Washington State card room operator Maverick Gaming’s efforts to overturn the state-sanctioned tribal monopoly on sports betting appear to be dead in the water.
Maverick unsuccessfully challenged the tribes’ exclusivity last year when it sued the state and the federal government, arguing that Washington’s sports betting laws amounted to an unconstitutional monopoly.
Last week a panel of 9th Circuit court judges upheld a lower court’s dismissal of the case in February 2023.
Maverick invested heavily in buying up card rooms in Washington after the US Supreme Court rejected the federal prohibition on sports betting in 2018, acquiring 19 venues in 2019 alone. The company was banking on the legislature legalizing commercial sports betting and balked when lawmakers passed a tribal-only bill in 2020.
Sovereign Rights Issue
The operator argued the federal government acted unlawfully when it approved the state’s compact amendments for sports betting. Maverick claimed that as well as breaching the Fifth Amendment’s equal protection clause, the compacts violated the Indian Gaming Regulatory Act (IGRA).
Under IGRA, tribes are permitted to offer certain types of gaming provided they are available in any form elsewhere in the state, which in Washington was not the case, Maverick claimed.
Thus, the law was being used “inappropriately to give tribes exclusive rights to certain types of gaming, such as sports betting, that are not allowed in non-tribal gaming properties in Washington State,” the company argued.
The case became a sovereign rights issue when Maverick moved it to a federal court and the Shoalwater Bay Tribe, which was not a defendant, intervened, seeking to have it dismissed.
In February 2023, lower court judge David Estudillo dismissed the suit, determining that Maverick was attempting to “invalidate tribal gaming compacts, an acknowledged legal entitlement.”
“Maverick seeks nothing less than a wholesale revocation of the tribes’ ability to operate casino gaming facilities,” Estudillo wrote.
Moreover, the judge ruled that the Shoalwater Bay was a required party in the case, but it could not be joined to the litigation because of its sovereign immunity.
Can’t Proceed With or Without Tribe
In its appeal, Maverick argued that the tribe waived its sovereign immunity by voluntarily intervening in this suit. The appellate panel disagreed.
“It is well-established that a tribe’s voluntary participation in litigation for a limited purpose does not constitute a blanket waiver of immunity from suit in general,” the panel wrote.

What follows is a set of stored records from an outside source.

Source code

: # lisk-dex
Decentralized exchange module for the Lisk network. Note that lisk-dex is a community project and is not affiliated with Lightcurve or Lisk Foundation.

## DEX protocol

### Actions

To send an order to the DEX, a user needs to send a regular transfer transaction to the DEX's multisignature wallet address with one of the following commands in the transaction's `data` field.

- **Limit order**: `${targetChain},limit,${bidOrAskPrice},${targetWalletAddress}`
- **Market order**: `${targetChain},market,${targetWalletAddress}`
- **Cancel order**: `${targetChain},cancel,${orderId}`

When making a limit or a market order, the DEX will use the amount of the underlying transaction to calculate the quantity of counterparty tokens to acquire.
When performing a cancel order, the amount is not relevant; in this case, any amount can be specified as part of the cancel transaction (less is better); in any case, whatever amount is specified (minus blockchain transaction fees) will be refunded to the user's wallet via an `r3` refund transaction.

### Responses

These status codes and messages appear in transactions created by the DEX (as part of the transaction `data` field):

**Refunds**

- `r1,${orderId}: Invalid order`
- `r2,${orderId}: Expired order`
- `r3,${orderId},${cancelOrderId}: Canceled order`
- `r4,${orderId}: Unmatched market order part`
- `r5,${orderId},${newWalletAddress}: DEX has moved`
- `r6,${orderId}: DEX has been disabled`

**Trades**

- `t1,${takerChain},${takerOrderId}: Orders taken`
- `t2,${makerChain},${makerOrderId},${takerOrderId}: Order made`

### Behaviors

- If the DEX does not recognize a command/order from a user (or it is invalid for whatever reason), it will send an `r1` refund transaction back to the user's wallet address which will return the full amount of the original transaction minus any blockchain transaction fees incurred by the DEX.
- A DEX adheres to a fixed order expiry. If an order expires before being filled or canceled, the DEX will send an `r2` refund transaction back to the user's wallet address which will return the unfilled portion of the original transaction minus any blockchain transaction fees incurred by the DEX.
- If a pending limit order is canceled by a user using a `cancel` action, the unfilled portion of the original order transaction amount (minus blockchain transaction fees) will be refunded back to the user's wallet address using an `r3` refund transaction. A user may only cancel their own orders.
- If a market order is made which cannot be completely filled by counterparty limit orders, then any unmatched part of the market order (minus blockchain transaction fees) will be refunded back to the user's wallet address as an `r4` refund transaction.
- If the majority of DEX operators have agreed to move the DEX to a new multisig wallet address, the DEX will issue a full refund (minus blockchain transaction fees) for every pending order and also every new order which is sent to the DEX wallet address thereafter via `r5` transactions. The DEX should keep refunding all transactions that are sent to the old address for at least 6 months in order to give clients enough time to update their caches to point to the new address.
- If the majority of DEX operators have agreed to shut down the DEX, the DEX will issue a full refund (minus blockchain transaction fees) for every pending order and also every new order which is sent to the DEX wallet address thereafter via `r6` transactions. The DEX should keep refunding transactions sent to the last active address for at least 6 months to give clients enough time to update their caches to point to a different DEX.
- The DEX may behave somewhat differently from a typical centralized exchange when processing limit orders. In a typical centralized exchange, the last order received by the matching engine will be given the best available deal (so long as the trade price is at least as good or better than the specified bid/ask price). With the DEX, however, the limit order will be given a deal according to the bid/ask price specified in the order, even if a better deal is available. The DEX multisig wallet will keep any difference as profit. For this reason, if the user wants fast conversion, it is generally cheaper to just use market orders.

The litigation “cannot proceed in equity and good conscience without the Shoalwater Bay Indian Tribe” because the case is about the tribe’s sovereign and economic interests in gaming exclusivity, the judges added.
IGRA’s very purpose is to confer legal entitlements to the Tribe, and all other federally recognized Indian tribes, in the form of tribal-state gaming compacts. And these tribal-gaming compacts are what Maverick seeks to invalidate,” they concluded.
Maverick CEO Eric Persson, who is ironically a member of the Shoalwater Bay tribe, has previously said that he is prepared to fight the issue in the Supreme Court if necessary.